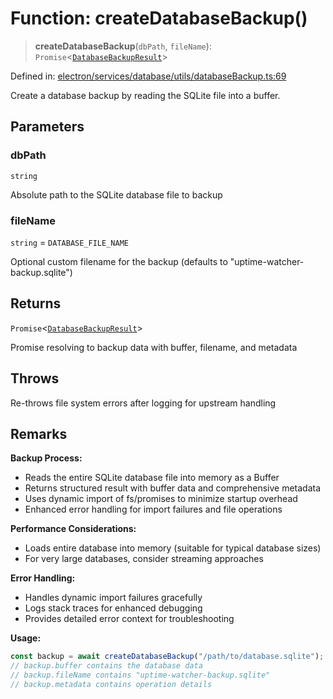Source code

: # Function: createDatabaseBackup()

> **createDatabaseBackup**(`dbPath`, `fileName`): `Promise`\<[`DatabaseBackupResult`](../interfaces/DatabaseBackupResult.md)\>

Defined in: [electron/services/database/utils/databaseBackup.ts:69](https://github.com/Nick2bad4u/Uptime-Watcher/blob/3cce0c3b352c8390536ca3c7399ece50a05faf18/electron/services/database/utils/databaseBackup.ts#L69)

Create a database backup by reading the SQLite file into a buffer.

## Parameters

### dbPath

`string`

Absolute path to the SQLite database file to backup

### fileName

`string` = `DATABASE_FILE_NAME`

Optional custom filename for the backup (defaults to "uptime-watcher-backup.sqlite")

## Returns

`Promise`\<[`DatabaseBackupResult`](../interfaces/DatabaseBackupResult.md)\>

Promise resolving to backup data with buffer, filename, and metadata

## Throws

Re-throws file system errors after logging for upstream handling

## Remarks

**Backup Process:**
- Reads the entire SQLite database file into memory as a Buffer
- Returns structured result with buffer data and comprehensive metadata
- Uses dynamic import of fs/promises to minimize startup overhead
- Enhanced error handling for import failures and file operations

**Performance Considerations:**
- Loads entire database into memory (suitable for typical database sizes)
- For very large databases, consider streaming approaches

**Error Handling:**
- Handles dynamic import failures gracefully
- Logs stack traces for enhanced debugging
- Provides detailed error context for troubleshooting

**Usage:**
```typescript
const backup = await createDatabaseBackup("/path/to/database.sqlite");
// backup.buffer contains the database data
// backup.fileName contains "uptime-watcher-backup.sqlite"
// backup.metadata contains operation details
```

[WHAT THE TASK REQUIRES] Where a picture appears in the listing above, skip it and set down all the rest exactly.

[TASK ANSWER]
Source code

: # Function: createDatabaseBackup()

> **createDatabaseBackup**(`dbPath`, `fileName`): `Promise`\<[`DatabaseBackupResult`](../interfaces/DatabaseBackupResult.md)\>

Defined in: [electron/services/database/utils/databaseBackup.ts:69](https://github.com/Nick2bad4u/Uptime-Watcher/blob/3cce0c3b352c8390536ca3c7399ece50a05faf18/electron/services/database/utils/databaseBackup.ts#L69)

Create a database backup by reading the SQLite file into a buffer.

## Parameters

### dbPath

`string`

Absolute path to the SQLite database file to backup

### fileName

`string` = `DATABASE_FILE_NAME`

Optional custom filename for the backup (defaults to "uptime-watcher-backup.sqlite")

## Returns

`Promise`\<[`DatabaseBackupResult`](../interfaces/DatabaseBackupResult.md)\>

Promise resolving to backup data with buffer, filename, and metadata

## Throws

Re-throws file system errors after logging for upstream handling

## Remarks

**Backup Process:**
- Reads the entire SQLite database file into memory as a Buffer
- Returns structured result with buffer data and comprehensive metadata
- Uses dynamic import of fs/promises to minimize startup overhead
- Enhanced error handling for import failures and file operations

**Performance Considerations:**
- Loads entire database into memory (suitable for typical database sizes)
- For very large databases, consider streaming approaches

**Error Handling:**
- Handles dynamic import failures gracefully
- Logs stack traces for enhanced debugging
- Provides detailed error context for troubleshooting

**Usage:**
```typescript
const backup = await createDatabaseBackup("/path/to/database.sqlite");
// backup.buffer contains the database data
// backup.fileName contains "uptime-watcher-backup.sqlite"
// backup.metadata contains operation details
```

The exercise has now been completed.